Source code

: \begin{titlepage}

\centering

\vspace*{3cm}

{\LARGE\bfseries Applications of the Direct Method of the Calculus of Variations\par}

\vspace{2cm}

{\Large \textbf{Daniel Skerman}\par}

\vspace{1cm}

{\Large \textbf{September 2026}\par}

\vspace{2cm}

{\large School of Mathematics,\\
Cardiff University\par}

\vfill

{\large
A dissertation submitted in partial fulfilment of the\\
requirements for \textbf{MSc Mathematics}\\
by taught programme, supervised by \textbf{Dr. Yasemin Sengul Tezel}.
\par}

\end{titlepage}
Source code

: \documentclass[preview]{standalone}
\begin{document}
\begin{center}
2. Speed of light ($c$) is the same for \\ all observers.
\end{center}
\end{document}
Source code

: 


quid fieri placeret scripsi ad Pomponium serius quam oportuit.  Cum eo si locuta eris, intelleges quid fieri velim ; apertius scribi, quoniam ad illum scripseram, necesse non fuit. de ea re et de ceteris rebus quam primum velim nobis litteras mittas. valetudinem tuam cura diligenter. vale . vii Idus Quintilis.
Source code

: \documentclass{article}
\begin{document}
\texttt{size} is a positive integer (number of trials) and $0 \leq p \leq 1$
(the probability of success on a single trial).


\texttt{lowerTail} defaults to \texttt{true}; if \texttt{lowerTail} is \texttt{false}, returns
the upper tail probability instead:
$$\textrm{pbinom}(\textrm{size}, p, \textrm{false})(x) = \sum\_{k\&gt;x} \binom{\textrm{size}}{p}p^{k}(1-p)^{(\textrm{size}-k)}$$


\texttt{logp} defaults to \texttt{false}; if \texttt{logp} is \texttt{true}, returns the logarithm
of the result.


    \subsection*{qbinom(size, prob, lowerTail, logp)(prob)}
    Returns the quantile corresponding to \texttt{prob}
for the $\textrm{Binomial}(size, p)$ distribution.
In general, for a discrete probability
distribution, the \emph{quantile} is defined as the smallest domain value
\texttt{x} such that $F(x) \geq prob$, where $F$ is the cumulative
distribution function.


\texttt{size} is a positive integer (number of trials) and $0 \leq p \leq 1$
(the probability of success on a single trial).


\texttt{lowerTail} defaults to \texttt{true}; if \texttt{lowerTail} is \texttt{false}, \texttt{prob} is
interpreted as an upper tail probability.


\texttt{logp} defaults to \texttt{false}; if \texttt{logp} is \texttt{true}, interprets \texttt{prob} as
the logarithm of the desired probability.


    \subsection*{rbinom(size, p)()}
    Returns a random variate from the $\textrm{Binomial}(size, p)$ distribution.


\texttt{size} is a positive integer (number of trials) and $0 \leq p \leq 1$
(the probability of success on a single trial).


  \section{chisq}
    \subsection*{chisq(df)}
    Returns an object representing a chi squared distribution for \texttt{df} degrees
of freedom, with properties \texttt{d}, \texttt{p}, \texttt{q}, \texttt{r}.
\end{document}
________________________
EXERCISE INSTRUCTIONS ▸
Give back the whole listing. Match it exactly.

WRITTEN RESPONSE ▸
Source code

: \begin{titlepage}

\centering

\vspace*{3cm}

{\LARGE\bfseries Applications of the Direct Method of the Calculus of Variations\par}

\vspace{2cm}

{\Large \textbf{Daniel Skerman}\par}

\vspace{1cm}

{\Large \textbf{September 2026}\par}

\vspace{2cm}

{\large School of Mathematics,\\
Cardiff University\par}

\vfill

{\large
A dissertation submitted in partial fulfilment of the\\
requirements for \textbf{MSc Mathematics}\\
by taught programme, supervised by \textbf{Dr. Yasemin Sengul Tezel}.
\par}

\end{titlepage}
Source code

: \documentclass[preview]{standalone}
\begin{document}
\begin{center}
2. Speed of light ($c$) is the same for \\ all observers.
\end{center}
\end{document}
Source code

: 


quid fieri placeret scripsi ad Pomponium serius quam oportuit.  Cum eo si locuta eris, intelleges quid fieri velim ; apertius scribi, quoniam ad illum scripseram, necesse non fuit. de ea re et de ceteris rebus quam primum velim nobis litteras mittas. valetudinem tuam cura diligenter. vale . vii Idus Quintilis.
Source code

: \documentclass{article}
\begin{document}
\texttt{size} is a positive integer (number of trials) and $0 \leq p \leq 1$
(the probability of success on a single trial).


\texttt{lowerTail} defaults to \texttt{true}; if \texttt{lowerTail} is \texttt{false}, returns
the upper tail probability instead:
$$\textrm{pbinom}(\textrm{size}, p, \textrm{false})(x) = \sum\_{k\&gt;x} \binom{\textrm{size}}{p}p^{k}(1-p)^{(\textrm{size}-k)}$$


\texttt{logp} defaults to \texttt{false}; if \texttt{logp} is \texttt{true}, returns the logarithm
of the result.


    \subsection*{qbinom(size, prob, lowerTail, logp)(prob)}
    Returns the quantile corresponding to \texttt{prob}
for the $\textrm{Binomial}(size, p)$ distribution.
In general, for a discrete probability
distribution, the \emph{quantile} is defined as the smallest domain value
\texttt{x} such that $F(x) \geq prob$, where $F$ is the cumulative
distribution function.


\texttt{size} is a positive integer (number of trials) and $0 \leq p \leq 1$
(the probability of success on a single trial).


\texttt{lowerTail} defaults to \texttt{true}; if \texttt{lowerTail} is \texttt{false}, \texttt{prob} is
interpreted as an upper tail probability.


\texttt{logp} defaults to \texttt{false}; if \texttt{logp} is \texttt{true}, interprets \texttt{prob} as
the logarithm of the desired probability.


    \subsection*{rbinom(size, p)()}
    Returns a random variate from the $\textrm{Binomial}(size, p)$ distribution.


\texttt{size} is a positive integer (number of trials) and $0 \leq p \leq 1$
(the probability of success on a single trial).


  \section{chisq}
    \subsection*{chisq(df)}
    Returns an object representing a chi squared distribution for \texttt{df} degrees
of freedom, with properties \texttt{d}, \texttt{p}, \texttt{q}, \texttt{r}.
\end{document}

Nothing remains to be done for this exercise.